Copy each line of the data that has "mathcal" in it.

··· Exercise inputs

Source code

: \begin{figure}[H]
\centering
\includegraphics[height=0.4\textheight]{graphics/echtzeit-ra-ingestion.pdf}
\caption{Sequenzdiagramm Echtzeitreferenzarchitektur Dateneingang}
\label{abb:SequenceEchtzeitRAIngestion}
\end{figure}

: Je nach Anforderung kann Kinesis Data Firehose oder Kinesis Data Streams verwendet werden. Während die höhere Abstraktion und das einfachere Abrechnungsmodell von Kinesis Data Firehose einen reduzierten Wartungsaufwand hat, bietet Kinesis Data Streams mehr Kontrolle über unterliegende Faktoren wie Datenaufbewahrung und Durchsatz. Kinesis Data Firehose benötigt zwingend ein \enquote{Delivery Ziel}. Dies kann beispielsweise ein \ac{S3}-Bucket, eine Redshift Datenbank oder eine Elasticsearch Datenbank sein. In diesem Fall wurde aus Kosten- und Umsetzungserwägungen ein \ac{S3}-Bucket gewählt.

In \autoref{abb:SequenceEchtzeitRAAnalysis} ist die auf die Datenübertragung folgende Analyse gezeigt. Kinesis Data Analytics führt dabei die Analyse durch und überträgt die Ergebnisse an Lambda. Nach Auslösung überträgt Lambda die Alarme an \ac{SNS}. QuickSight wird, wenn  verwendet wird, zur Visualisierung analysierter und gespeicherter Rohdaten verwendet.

······
··· Exercise inputs

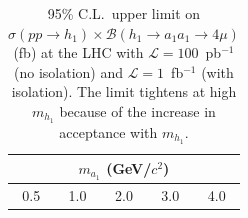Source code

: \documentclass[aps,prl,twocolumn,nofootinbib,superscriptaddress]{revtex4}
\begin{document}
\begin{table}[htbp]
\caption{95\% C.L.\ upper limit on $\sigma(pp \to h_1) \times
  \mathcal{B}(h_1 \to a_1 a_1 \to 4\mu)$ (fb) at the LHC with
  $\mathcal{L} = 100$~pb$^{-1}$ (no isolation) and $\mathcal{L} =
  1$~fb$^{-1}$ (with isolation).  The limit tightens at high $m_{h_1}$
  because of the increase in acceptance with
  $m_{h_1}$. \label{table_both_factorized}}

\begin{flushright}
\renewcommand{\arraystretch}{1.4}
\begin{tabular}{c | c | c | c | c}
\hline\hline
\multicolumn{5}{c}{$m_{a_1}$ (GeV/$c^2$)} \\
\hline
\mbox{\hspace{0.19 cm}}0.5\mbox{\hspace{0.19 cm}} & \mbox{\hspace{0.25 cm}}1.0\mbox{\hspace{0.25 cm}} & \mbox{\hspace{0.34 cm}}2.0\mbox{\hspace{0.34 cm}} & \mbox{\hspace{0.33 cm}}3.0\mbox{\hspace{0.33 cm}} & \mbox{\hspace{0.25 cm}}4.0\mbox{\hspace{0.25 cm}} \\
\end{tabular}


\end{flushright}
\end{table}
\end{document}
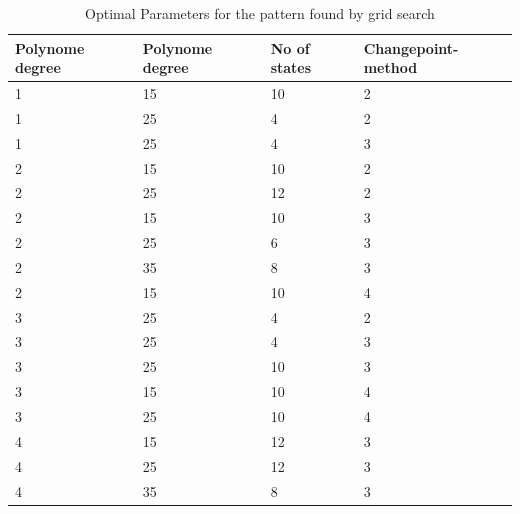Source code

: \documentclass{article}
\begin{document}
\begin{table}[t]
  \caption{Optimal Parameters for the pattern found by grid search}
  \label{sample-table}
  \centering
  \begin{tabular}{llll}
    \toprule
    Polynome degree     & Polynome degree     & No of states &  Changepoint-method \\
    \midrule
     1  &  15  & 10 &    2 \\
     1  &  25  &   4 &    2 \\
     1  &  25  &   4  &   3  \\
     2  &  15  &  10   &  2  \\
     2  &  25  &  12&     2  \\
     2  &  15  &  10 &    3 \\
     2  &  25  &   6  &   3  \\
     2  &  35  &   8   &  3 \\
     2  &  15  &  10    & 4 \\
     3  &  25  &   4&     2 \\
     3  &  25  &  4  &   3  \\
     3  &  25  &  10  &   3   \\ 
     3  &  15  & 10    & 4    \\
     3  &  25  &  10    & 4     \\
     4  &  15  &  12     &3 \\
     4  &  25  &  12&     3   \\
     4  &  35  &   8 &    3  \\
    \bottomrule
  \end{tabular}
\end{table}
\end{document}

······

### Written solution
  \mathcal{B}(h_1 \to a_1 a_1 \to 4\mu)$ (fb) at the LHC with
  $\mathcal{L} = 100$~pb$^{-1}$ (no isolation) and $\mathcal{L} =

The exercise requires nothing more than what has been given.